▶ _Exercise goal_
From the records below, please repeat exactly the line that has "### Streamlit", the line that has "### Реализованные методы", and every line between them, and nothing else.

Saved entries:
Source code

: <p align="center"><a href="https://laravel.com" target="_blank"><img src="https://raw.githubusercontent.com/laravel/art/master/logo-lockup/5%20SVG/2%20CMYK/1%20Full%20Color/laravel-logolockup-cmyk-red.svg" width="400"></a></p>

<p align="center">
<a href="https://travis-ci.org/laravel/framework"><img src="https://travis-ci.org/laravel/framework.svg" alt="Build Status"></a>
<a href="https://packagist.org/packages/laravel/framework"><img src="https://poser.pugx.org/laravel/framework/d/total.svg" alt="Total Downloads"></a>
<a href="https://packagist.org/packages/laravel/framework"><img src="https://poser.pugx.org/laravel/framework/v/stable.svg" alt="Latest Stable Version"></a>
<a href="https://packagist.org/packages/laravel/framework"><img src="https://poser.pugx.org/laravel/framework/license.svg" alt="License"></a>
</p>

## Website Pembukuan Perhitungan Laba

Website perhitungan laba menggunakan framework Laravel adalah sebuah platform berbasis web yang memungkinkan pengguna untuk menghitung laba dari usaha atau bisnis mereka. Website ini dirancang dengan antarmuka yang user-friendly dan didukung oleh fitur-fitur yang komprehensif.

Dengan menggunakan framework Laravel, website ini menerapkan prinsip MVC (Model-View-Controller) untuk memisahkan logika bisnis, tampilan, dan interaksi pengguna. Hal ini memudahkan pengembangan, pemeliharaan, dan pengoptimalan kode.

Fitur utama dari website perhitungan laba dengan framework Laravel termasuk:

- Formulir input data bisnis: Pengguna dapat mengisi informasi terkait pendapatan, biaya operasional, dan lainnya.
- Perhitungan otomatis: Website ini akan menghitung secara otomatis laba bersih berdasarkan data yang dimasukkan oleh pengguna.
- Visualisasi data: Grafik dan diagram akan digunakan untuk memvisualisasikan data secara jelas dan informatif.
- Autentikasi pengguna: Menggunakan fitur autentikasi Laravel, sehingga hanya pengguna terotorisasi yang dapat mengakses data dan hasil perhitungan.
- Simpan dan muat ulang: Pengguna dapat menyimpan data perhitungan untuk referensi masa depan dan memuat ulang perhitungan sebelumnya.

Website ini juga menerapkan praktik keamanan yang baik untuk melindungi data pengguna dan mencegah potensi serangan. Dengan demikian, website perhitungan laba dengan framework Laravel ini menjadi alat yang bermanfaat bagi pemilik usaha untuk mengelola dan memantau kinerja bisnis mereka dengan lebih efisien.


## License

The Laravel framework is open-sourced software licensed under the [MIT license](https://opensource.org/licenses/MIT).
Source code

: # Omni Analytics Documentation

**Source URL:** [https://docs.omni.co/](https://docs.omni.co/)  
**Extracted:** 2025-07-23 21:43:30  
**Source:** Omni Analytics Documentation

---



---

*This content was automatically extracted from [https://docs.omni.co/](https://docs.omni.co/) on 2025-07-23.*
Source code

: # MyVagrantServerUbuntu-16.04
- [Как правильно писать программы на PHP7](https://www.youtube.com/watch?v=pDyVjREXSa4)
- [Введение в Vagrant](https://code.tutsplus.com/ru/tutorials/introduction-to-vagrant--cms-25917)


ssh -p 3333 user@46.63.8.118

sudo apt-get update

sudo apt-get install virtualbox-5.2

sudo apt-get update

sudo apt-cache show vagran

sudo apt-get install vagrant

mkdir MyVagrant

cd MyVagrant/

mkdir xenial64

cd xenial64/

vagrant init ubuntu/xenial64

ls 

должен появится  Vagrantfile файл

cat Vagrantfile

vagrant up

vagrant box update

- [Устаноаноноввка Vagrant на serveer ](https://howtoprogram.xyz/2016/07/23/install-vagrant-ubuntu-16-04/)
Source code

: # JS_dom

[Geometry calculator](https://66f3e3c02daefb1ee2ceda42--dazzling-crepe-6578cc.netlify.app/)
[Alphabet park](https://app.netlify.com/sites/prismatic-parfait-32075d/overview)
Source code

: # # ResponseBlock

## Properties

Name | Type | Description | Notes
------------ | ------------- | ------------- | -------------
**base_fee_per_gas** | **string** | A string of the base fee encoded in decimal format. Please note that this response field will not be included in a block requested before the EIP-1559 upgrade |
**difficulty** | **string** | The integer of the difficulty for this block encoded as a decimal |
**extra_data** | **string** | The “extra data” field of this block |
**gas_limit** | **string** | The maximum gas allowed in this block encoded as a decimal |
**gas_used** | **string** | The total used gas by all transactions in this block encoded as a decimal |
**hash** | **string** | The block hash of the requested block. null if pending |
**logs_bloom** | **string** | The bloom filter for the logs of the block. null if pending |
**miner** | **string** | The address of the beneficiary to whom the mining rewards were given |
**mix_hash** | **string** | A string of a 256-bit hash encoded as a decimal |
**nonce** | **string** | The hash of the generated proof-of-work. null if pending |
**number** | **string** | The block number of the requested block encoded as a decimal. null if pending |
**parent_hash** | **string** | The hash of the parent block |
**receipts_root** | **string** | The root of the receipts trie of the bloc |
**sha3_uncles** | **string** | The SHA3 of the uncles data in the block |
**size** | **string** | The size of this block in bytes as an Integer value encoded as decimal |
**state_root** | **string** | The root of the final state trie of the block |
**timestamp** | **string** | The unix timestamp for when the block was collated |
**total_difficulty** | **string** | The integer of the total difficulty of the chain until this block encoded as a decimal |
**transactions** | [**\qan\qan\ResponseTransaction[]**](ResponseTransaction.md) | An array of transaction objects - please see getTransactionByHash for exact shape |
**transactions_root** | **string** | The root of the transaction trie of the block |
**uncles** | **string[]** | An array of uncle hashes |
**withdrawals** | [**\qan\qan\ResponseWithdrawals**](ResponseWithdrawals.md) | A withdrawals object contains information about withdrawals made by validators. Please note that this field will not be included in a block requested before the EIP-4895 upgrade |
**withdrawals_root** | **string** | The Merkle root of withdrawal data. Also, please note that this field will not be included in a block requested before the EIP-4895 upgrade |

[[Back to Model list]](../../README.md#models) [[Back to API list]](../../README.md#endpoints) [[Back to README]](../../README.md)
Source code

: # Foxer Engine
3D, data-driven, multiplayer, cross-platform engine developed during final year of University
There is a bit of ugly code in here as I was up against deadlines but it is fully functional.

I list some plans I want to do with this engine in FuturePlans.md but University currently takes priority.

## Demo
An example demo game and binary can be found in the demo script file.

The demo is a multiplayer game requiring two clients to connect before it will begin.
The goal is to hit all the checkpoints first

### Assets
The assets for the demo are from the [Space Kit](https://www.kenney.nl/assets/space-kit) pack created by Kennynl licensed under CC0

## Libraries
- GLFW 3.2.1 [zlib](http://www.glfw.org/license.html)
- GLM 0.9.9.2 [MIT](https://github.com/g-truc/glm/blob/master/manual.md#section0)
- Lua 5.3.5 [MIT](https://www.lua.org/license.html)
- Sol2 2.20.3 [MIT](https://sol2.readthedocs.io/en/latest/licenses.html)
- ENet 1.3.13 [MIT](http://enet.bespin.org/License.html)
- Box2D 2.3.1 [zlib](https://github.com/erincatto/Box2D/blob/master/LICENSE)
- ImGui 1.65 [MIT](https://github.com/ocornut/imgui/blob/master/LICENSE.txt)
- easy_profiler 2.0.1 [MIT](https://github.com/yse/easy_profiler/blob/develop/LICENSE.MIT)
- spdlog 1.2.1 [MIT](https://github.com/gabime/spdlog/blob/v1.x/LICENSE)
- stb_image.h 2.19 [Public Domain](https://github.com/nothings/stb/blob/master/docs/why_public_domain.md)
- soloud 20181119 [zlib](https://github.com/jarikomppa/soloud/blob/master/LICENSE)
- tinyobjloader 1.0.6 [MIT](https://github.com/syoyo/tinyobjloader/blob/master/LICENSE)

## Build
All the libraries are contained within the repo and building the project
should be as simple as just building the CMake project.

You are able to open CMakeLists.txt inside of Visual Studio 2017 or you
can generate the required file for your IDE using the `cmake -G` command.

* * *

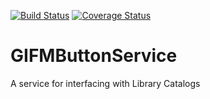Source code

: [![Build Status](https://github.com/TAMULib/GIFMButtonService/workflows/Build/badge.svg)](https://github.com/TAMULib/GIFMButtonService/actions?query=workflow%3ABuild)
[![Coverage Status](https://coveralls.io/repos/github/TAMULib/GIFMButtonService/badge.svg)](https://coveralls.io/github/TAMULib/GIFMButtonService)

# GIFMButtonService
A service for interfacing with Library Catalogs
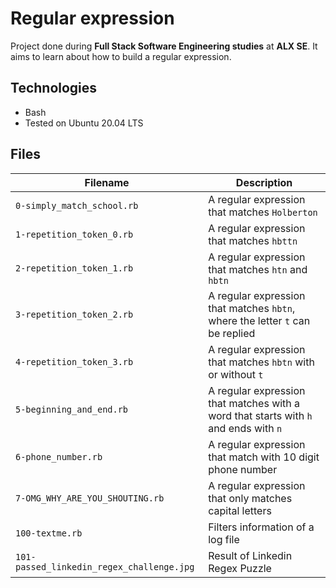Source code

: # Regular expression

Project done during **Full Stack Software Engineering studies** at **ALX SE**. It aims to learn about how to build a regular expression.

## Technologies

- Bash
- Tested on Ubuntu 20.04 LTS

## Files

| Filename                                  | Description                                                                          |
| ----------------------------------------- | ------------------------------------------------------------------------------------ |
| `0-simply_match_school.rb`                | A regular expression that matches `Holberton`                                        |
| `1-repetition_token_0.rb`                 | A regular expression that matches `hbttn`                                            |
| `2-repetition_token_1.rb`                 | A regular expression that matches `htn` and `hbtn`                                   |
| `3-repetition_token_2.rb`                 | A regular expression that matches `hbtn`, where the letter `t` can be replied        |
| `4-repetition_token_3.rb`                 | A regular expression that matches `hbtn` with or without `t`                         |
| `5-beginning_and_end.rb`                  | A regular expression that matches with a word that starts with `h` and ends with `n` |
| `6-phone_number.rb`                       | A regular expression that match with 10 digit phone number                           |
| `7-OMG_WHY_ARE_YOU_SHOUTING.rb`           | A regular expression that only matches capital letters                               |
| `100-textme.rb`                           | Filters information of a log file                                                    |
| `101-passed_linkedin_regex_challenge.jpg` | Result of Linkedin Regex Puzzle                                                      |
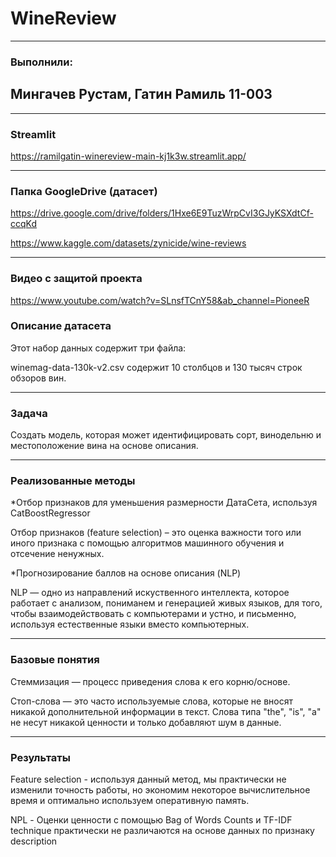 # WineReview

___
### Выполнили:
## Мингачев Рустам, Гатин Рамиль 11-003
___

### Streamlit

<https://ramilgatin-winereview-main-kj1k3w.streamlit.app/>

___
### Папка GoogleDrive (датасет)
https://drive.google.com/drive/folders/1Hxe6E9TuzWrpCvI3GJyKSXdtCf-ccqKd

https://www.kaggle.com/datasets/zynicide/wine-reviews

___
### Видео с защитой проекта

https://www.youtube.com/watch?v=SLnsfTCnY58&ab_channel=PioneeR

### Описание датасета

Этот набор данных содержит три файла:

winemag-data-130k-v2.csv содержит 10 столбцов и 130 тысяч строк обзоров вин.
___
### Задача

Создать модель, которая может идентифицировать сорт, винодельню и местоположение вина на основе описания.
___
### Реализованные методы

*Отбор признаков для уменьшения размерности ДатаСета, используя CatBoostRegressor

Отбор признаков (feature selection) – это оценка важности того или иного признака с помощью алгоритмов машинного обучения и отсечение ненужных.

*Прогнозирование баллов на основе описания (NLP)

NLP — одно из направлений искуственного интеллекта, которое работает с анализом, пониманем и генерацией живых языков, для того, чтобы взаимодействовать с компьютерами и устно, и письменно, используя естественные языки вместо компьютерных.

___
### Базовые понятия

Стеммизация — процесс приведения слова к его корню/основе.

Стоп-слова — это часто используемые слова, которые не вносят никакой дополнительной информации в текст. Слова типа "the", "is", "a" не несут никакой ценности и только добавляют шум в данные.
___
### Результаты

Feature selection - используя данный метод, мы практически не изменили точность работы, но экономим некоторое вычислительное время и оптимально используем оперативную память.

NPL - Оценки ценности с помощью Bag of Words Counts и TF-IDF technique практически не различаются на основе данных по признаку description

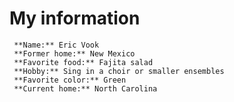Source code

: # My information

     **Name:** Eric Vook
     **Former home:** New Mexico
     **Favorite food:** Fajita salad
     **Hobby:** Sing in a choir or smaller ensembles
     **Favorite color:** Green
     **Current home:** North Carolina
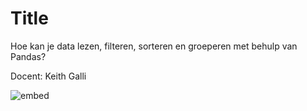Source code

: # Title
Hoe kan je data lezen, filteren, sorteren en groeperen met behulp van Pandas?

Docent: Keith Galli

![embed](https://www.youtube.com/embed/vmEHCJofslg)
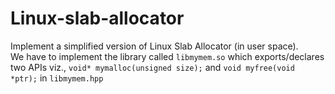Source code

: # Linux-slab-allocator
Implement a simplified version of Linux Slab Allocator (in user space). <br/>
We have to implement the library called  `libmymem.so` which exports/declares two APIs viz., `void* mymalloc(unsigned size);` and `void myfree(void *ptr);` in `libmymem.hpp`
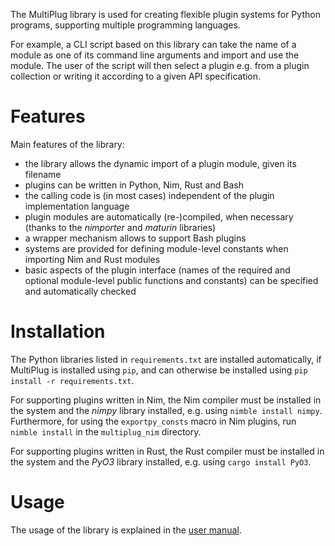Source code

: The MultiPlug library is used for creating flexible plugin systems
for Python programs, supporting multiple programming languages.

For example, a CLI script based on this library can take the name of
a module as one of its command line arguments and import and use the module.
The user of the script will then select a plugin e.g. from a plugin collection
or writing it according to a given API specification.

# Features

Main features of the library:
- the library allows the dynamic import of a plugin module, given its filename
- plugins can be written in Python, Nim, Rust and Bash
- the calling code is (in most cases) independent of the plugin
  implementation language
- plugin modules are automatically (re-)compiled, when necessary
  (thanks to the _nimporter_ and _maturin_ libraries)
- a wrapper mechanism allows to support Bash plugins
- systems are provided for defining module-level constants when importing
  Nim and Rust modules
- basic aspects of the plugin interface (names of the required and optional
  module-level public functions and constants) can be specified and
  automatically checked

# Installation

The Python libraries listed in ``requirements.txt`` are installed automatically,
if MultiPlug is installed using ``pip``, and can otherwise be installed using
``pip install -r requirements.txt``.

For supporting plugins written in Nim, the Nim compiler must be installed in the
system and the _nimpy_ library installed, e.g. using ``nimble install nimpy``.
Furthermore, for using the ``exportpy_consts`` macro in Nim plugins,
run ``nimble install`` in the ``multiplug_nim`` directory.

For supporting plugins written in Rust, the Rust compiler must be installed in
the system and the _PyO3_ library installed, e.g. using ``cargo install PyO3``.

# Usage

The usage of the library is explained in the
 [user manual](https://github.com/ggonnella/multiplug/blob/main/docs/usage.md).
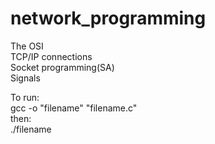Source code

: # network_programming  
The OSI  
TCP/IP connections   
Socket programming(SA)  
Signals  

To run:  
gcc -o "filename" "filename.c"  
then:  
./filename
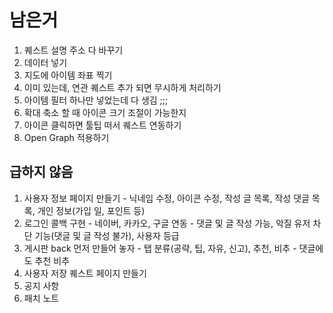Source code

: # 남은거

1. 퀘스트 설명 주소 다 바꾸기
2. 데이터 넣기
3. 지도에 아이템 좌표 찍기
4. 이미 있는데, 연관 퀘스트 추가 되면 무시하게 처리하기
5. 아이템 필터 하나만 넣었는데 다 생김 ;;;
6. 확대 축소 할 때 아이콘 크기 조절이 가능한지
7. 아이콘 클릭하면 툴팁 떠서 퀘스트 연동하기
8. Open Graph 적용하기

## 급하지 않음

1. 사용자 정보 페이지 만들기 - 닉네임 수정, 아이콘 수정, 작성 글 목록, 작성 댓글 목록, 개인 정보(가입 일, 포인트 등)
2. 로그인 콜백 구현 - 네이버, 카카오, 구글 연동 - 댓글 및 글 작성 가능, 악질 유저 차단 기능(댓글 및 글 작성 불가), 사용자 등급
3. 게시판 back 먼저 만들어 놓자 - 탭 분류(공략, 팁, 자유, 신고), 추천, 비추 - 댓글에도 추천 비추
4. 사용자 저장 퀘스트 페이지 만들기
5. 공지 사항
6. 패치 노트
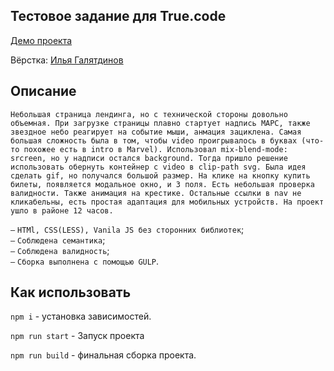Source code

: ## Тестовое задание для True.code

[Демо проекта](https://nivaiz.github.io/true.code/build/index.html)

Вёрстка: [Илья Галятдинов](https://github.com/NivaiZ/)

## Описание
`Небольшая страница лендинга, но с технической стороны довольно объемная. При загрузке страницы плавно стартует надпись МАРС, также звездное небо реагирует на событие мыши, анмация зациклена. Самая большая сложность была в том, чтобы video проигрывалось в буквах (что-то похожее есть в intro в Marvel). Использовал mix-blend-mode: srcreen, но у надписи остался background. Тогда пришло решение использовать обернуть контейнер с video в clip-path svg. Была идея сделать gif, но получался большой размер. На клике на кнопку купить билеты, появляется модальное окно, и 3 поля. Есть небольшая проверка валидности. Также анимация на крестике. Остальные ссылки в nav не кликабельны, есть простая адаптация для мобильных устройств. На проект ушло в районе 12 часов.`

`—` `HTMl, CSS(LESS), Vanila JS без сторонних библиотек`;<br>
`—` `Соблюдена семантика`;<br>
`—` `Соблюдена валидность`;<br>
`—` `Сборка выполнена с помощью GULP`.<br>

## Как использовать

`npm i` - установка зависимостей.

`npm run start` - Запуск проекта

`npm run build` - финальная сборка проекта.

* * *

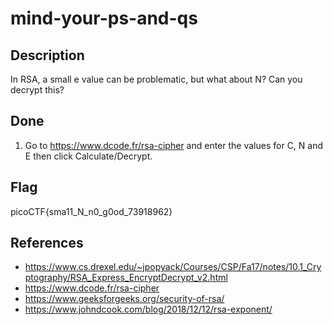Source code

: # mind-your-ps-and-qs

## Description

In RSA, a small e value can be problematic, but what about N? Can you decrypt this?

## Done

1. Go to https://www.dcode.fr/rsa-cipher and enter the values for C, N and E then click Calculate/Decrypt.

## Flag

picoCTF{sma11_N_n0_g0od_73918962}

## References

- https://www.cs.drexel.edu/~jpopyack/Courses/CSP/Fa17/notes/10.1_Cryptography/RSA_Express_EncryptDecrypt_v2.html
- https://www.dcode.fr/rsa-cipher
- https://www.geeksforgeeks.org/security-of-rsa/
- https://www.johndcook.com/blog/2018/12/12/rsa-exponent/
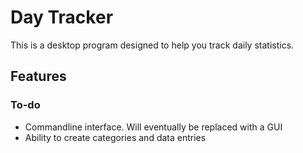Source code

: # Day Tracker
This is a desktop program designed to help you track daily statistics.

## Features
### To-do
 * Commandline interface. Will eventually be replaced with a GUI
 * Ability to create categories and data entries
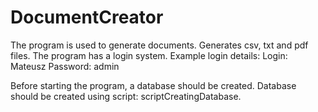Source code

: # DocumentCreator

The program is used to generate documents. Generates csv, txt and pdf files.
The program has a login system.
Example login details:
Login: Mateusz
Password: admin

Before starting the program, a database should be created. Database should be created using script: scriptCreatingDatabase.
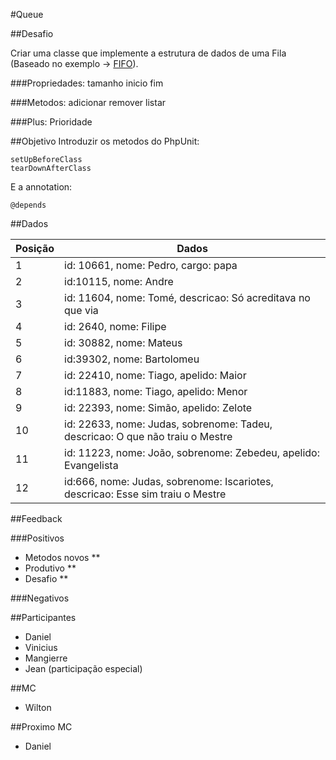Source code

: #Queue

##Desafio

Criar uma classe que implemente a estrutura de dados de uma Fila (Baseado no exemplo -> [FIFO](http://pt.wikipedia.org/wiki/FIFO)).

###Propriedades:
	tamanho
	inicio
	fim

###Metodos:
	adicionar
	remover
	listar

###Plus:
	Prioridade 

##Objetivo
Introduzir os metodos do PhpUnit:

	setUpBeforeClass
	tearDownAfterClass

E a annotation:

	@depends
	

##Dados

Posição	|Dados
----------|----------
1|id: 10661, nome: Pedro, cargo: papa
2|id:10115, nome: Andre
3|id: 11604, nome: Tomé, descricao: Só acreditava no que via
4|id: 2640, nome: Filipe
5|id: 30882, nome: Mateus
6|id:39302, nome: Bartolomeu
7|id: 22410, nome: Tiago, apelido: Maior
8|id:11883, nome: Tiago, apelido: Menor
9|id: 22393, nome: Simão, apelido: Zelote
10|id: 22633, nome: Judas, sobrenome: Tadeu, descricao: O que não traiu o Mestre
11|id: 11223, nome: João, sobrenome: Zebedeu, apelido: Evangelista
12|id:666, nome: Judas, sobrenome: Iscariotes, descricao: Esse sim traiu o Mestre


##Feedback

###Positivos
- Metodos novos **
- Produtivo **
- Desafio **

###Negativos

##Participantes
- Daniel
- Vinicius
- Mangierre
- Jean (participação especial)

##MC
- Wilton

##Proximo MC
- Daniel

▶ _Worked solution_
### Streamlit

<https://ramilgatin-winereview-main-kj1k3w.streamlit.app/>

___
### Папка GoogleDrive (датасет)
https://drive.google.com/drive/folders/1Hxe6E9TuzWrpCvI3GJyKSXdtCf-ccqKd

https://www.kaggle.com/datasets/zynicide/wine-reviews

___
### Видео с защитой проекта

https://www.youtube.com/watch?v=SLnsfTCnY58&ab_channel=PioneeR

### Описание датасета

Этот набор данных содержит три файла:

winemag-data-130k-v2.csv содержит 10 столбцов и 130 тысяч строк обзоров вин.
___
### Задача

Создать модель, которая может идентифицировать сорт, винодельню и местоположение вина на основе описания.
___
### Реализованные методы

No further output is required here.